• [PROMPT] Reproduce each entry exactly, so that everything except the pictures is carried over.

• [DATA PROVIDED]

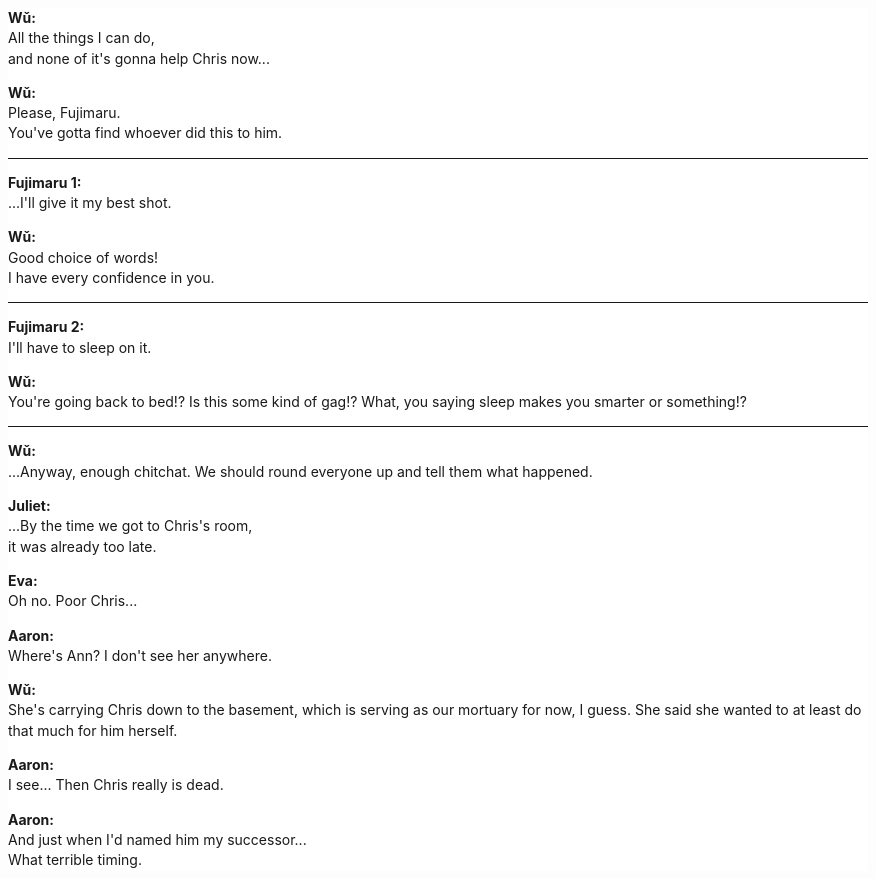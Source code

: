    
**Wǔ:**   
All the things I can do,  
and none of it's gonna help Chris now...  
  
   
**Wǔ:**   
Please, Fujimaru.  
You've gotta find whoever did this to him.  
  
   
---  
  
**Fujimaru 1:**   
...I'll give it my best shot.  
   
**Wǔ:**   
Good choice of words!  
I have every confidence in you.  
  
   
  
---  
  
**Fujimaru 2:**   
I'll have to sleep on it.  
   
**Wǔ:**   
You're going back to bed!? Is this some kind of gag!? What, you saying sleep makes you smarter or something!?  
  
   
  
  
---  
   
**Wǔ:**   
...Anyway, enough chitchat. We should round everyone up and tell them what happened.  
  
   
**Juliet:**   
...By the time we got to Chris's room,  
it was already too late.  
  
   
**Eva:**   
Oh no. Poor Chris...  
  
   
**Aaron:**   
Where's Ann? I don't see her anywhere.  
  
   
**Wǔ:**   
She's carrying Chris down to the basement, which is serving as our mortuary for now, I guess. She said she wanted to at least do that much for him herself.  
  
   
**Aaron:**   
I see... Then Chris really is dead.  
  
   
**Aaron:**   
And just when I'd named him my successor...  
What terrible timing.  
  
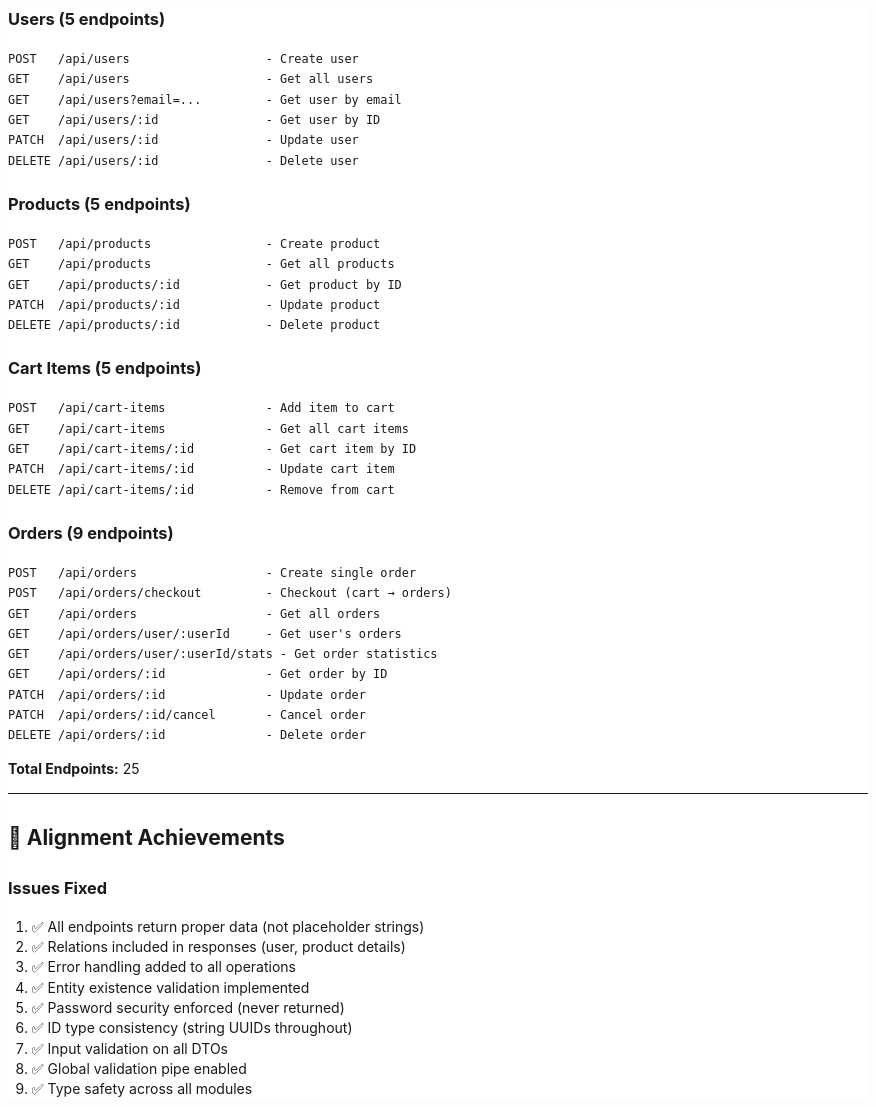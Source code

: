 ### Users (5 endpoints)
```
POST   /api/users                   - Create user
GET    /api/users                   - Get all users
GET    /api/users?email=...         - Get user by email
GET    /api/users/:id               - Get user by ID
PATCH  /api/users/:id               - Update user
DELETE /api/users/:id               - Delete user
```

### Products (5 endpoints)
```
POST   /api/products                - Create product
GET    /api/products                - Get all products
GET    /api/products/:id            - Get product by ID
PATCH  /api/products/:id            - Update product
DELETE /api/products/:id            - Delete product
```

### Cart Items (5 endpoints)
```
POST   /api/cart-items              - Add item to cart
GET    /api/cart-items              - Get all cart items
GET    /api/cart-items/:id          - Get cart item by ID
PATCH  /api/cart-items/:id          - Update cart item
DELETE /api/cart-items/:id          - Remove from cart
```

### Orders (9 endpoints)
```
POST   /api/orders                  - Create single order
POST   /api/orders/checkout         - Checkout (cart → orders)
GET    /api/orders                  - Get all orders
GET    /api/orders/user/:userId     - Get user's orders
GET    /api/orders/user/:userId/stats - Get order statistics
GET    /api/orders/:id              - Get order by ID
PATCH  /api/orders/:id              - Update order
PATCH  /api/orders/:id/cancel       - Cancel order
DELETE /api/orders/:id              - Delete order
```

**Total Endpoints:** 25

---

## 🎯 Alignment Achievements

### Issues Fixed
1. ✅ All endpoints return proper data (not placeholder strings)
2. ✅ Relations included in responses (user, product details)
3. ✅ Error handling added to all operations
4. ✅ Entity existence validation implemented
5. ✅ Password security enforced (never returned)
6. ✅ ID type consistency (string UUIDs throughout)
7. ✅ Input validation on all DTOs
8. ✅ Global validation pipe enabled
9. ✅ Type safety across all modules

• [SOLUTION TO THIS PROBLEM]
Source code

:    
**Wǔ:**   
All the things I can do,  
and none of it's gonna help Chris now...  
  
   
**Wǔ:**   
Please, Fujimaru.  
You've gotta find whoever did this to him.  
  
   
---  
  
**Fujimaru 1:**   
...I'll give it my best shot.  
   
**Wǔ:**   
Good choice of words!  
I have every confidence in you.  
  
   
  
---  
  
**Fujimaru 2:**   
I'll have to sleep on it.  
   
**Wǔ:**   
You're going back to bed!? Is this some kind of gag!? What, you saying sleep makes you smarter or something!?  
  
   
  
  
---  
   
**Wǔ:**   
...Anyway, enough chitchat. We should round everyone up and tell them what happened.  
  
   
**Juliet:**   
...By the time we got to Chris's room,  
it was already too late.  
  
   
**Eva:**   
Oh no. Poor Chris...  
  
   
**Aaron:**   
Where's Ann? I don't see her anywhere.  
  
   
**Wǔ:**   
She's carrying Chris down to the basement, which is serving as our mortuary for now, I guess. She said she wanted to at least do that much for him herself.  
  
   
**Aaron:**   
I see... Then Chris really is dead.  
  
   
**Aaron:**   
And just when I'd named him my successor...  
What terrible timing.  
  
Source code

: ### Users (5 endpoints)
```
POST   /api/users                   - Create user
GET    /api/users                   - Get all users
GET    /api/users?email=...         - Get user by email
GET    /api/users/:id               - Get user by ID
PATCH  /api/users/:id               - Update user
DELETE /api/users/:id               - Delete user
```

### Products (5 endpoints)
```
POST   /api/products                - Create product
GET    /api/products                - Get all products
GET    /api/products/:id            - Get product by ID
PATCH  /api/products/:id            - Update product
DELETE /api/products/:id            - Delete product
```

### Cart Items (5 endpoints)
```
POST   /api/cart-items              - Add item to cart
GET    /api/cart-items              - Get all cart items
GET    /api/cart-items/:id          - Get cart item by ID
PATCH  /api/cart-items/:id          - Update cart item
DELETE /api/cart-items/:id          - Remove from cart
```

### Orders (9 endpoints)
```
POST   /api/orders                  - Create single order
POST   /api/orders/checkout         - Checkout (cart → orders)
GET    /api/orders                  - Get all orders
GET    /api/orders/user/:userId     - Get user's orders
GET    /api/orders/user/:userId/stats - Get order statistics
GET    /api/orders/:id              - Get order by ID
PATCH  /api/orders/:id              - Update order
PATCH  /api/orders/:id/cancel       - Cancel order
DELETE /api/orders/:id              - Delete order
```

**Total Endpoints:** 25

---

## 🎯 Alignment Achievements

### Issues Fixed
1. ✅ All endpoints return proper data (not placeholder strings)
2. ✅ Relations included in responses (user, product details)
3. ✅ Error handling added to all operations
4. ✅ Entity existence validation implemented
5. ✅ Password security enforced (never returned)
6. ✅ ID type consistency (string UUIDs throughout)
7. ✅ Input validation on all DTOs
8. ✅ Global validation pipe enabled
9. ✅ Type safety across all modules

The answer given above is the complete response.